Crohn’s research being done at the University of Central Florida in Orlando. (This is from a post-baccalaureate student working under Saleh A. Naser, Dept. of Molecular Biology and Microbiology and Ira Shafran, M.D. gastroenterology, Orlando.) "Generally speaking, the work we’re doing know is an extension of (humoral) immune response work published by Dr. Saleh A. Naser (Ph.D, Dept. of Microbiology and Molecular Biology, University of Central Florida), et.al. in 1994, which lent evidence to the association of M. paraTB to Crohn’s disease. The current research is supported clinically by Ira Shafran, M.D.(Orlando, FL). We have shown a 92% positive rate for the presence of antigens specific to M. paraTB in the blood sera of 50+ patients confirmed to have CD. In contrast, our control sample of individuals presumed free of gastrintestinal disease showed a 27% positive rate, with no individual positive for more than one M. paraTB-specific antigen. Over 70% of CD patients tested positive for more than one antigen. We are continuing our study by testing sera of different types of control samples, amplifying M. paraTB DNA existing in CD patient tissue, and culturing M.paraTB cells from CD tissue."

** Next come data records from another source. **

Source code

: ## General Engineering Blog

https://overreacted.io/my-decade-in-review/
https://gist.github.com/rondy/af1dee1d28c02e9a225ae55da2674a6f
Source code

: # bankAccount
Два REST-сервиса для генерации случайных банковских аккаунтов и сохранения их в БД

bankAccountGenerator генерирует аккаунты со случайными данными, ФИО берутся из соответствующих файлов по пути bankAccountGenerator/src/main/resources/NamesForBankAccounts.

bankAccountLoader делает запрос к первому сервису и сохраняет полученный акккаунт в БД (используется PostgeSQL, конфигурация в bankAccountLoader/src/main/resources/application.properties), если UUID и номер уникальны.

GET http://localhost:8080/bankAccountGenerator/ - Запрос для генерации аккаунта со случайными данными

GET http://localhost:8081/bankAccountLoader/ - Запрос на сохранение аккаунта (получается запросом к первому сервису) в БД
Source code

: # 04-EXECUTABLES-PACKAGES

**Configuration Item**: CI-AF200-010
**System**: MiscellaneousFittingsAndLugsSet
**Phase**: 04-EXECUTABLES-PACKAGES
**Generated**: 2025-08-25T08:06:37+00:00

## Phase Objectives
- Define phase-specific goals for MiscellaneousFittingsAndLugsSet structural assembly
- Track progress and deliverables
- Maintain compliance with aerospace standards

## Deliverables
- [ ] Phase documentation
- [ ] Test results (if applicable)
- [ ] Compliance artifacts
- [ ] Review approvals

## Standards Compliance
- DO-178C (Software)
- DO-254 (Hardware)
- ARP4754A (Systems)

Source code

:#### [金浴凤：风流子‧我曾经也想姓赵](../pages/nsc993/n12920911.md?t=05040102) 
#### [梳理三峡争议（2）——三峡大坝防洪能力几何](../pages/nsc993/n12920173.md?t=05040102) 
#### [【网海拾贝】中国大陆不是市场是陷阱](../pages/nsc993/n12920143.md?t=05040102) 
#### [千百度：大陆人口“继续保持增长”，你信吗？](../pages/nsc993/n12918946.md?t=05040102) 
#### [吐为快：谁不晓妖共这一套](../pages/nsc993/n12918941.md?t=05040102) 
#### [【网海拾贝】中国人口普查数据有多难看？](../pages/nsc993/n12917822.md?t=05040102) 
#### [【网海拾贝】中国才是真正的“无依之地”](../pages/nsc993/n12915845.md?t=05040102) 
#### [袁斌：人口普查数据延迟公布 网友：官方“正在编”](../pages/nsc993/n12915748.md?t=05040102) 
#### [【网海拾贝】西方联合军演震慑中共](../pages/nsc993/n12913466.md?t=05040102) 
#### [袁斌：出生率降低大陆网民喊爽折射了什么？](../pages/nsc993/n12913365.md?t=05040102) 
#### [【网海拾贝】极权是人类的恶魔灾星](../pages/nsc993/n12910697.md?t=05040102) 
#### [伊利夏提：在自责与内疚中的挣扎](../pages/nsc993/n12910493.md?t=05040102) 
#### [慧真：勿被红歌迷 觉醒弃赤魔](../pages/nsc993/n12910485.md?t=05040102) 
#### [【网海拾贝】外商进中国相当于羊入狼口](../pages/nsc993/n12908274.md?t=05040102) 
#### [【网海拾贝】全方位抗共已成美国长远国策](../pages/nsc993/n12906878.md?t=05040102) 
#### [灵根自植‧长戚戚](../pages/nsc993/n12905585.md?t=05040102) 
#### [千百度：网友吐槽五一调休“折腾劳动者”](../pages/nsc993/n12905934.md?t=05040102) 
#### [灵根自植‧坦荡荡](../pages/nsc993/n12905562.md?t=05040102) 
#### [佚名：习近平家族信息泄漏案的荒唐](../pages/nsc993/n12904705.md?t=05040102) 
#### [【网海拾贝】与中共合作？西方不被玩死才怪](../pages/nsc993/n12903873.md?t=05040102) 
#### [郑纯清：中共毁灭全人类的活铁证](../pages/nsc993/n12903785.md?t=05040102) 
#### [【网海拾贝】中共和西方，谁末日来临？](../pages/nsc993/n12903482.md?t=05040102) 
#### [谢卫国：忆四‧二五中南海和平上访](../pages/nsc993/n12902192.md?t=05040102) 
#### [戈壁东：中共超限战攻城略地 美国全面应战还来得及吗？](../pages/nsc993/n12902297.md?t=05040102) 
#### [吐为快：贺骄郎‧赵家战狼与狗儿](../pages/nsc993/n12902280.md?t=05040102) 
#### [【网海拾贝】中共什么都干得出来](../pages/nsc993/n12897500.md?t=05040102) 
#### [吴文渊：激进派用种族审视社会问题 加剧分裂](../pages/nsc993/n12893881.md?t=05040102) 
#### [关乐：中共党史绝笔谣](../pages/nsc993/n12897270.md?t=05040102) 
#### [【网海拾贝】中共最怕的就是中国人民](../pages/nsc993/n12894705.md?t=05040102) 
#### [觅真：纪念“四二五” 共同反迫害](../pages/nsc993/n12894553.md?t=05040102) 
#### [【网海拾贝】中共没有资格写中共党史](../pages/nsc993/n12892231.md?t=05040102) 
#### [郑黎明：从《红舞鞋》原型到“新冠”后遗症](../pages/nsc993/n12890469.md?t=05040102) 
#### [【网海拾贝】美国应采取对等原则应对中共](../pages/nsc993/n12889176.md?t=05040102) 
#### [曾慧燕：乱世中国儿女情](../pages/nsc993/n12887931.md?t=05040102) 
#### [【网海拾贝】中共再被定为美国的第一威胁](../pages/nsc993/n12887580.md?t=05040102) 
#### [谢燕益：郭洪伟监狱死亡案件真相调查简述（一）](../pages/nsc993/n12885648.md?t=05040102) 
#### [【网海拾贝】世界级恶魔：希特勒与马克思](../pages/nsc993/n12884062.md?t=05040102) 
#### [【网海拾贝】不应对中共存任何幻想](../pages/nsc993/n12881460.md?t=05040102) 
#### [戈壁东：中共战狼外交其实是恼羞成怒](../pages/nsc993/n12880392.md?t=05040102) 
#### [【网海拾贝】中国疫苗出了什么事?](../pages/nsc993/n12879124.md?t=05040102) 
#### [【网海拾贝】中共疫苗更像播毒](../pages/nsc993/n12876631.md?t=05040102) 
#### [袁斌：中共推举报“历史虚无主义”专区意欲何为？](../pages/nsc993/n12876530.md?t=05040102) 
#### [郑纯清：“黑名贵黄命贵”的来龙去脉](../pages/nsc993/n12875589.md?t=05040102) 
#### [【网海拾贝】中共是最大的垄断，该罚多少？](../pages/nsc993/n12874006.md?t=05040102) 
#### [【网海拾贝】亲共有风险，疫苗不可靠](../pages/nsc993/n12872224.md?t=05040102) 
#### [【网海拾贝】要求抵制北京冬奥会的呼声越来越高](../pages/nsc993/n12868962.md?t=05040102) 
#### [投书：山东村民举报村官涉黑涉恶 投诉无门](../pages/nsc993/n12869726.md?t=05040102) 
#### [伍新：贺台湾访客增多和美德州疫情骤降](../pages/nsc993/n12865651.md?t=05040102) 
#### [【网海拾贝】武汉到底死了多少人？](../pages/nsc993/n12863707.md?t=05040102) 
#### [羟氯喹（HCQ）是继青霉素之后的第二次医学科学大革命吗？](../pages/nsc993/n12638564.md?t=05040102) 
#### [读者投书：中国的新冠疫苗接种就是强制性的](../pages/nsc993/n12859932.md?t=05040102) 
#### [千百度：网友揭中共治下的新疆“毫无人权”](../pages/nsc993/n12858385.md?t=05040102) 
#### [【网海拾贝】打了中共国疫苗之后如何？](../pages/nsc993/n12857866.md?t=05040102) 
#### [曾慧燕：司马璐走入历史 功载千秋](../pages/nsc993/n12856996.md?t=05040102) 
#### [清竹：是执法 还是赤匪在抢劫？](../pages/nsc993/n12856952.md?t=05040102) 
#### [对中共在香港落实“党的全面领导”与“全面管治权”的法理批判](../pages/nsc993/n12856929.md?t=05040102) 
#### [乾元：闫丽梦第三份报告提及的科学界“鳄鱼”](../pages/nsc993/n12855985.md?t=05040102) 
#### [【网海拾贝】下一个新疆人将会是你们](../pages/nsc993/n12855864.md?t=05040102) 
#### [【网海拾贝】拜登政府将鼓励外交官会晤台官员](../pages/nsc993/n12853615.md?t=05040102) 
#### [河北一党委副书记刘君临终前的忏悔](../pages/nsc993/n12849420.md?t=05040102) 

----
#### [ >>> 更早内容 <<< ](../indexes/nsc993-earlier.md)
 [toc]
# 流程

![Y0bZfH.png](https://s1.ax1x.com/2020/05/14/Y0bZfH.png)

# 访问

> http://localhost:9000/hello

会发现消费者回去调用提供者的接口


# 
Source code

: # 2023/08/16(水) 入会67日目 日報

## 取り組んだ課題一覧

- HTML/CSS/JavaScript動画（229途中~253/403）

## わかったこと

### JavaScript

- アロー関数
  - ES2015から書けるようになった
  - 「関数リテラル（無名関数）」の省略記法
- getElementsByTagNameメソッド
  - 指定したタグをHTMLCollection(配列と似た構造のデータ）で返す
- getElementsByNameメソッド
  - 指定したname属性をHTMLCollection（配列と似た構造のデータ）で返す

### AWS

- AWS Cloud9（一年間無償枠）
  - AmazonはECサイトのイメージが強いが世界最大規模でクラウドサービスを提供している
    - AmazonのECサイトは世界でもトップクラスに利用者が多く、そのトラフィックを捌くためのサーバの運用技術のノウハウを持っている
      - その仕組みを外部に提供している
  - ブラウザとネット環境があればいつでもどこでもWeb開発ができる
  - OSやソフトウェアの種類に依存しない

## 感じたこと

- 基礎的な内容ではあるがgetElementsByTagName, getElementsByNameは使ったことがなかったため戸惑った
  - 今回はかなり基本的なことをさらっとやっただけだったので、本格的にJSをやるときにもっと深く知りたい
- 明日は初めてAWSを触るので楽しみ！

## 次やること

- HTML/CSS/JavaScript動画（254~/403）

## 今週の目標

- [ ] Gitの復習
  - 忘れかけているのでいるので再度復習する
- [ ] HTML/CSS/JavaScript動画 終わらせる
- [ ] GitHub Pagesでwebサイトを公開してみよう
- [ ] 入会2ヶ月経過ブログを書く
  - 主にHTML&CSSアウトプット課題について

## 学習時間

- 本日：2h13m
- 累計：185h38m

In reference to a possible link of Johnes to Crohn’s disease, there was an interesting article in the Canadian Journal of Veterinary Research, 1991;55:199-202 entitled EXPERIMENTAL DISEASE IN YOUNG CHICKENS INDUCED BY A MYCOBACTERIUM PARATUBERCULOSIS ISOLATE FROM A PATIENT WITH CROHN’S DISEASE (H.J. Van Kruiningen, B. Ruiz and L. Gumprecht, Dept of Pathobiology, U. of Connecticut, Stoors, CN 06269): Two week old Leghorn-Cochin chicks were inoculated with strain Linda.  Six birds received 10**7 organisms orally, six intraperitoneally, and five intracardially.  Six uninoculated birds served as controls.  Birds from each group were necropsied at two-week intervals.  Focal granulomatous lesions occurred in two of six chickens which were inculated orally, six of six inoc. intraperitoneally, three of five intracardially, bun in none of the six controls.  Of the 11 birds with lesions, acid-fast bacilli were demonstrated in five.  Immunoperoxidase reactivity paralled the presence of acid-fast bacilli.

Also, in J Clin Microbiol, 1992 Aug, 30:8, 2013-8  a paper "Immunoglobulin A (IgA) and IgG serum antibodies to mycobacterial antigens in Crohn's disease patients and their relatives" (Wayne LG; Hollander D; Anderson B; Sramek HA; Vadheim CM; Rotter JI; Tuberculosis Research Laboratory, Department of Veterans Affairs Medical Center, Long Beach, California 90822): "Sera from patients with Crohn's disease, their relatives, their spouses, and unrelated healthy controls were assayed by enzyme-linked immunosorbent assay for immunoglobulin G (IgG) and IgA antibodies to Mycobacterium tuberculosis, M. avium, and M. gordonae. The patients had significantly higher IgA responses to mycobacterial antigens than did either their relatives or the controls. On the other hand, both the patients and their relatives had significantly higher IgG responses against these antigens than did the controls. The elevated IgA response was more pronounced against isopentanol-extracted whole bacterial cells than it was against soluble protein extracts, and it appeared to be directed against fixed surface antigens that lie under the loosely bound peptidoglycolipid or glycolipid antigens of mycobacteria.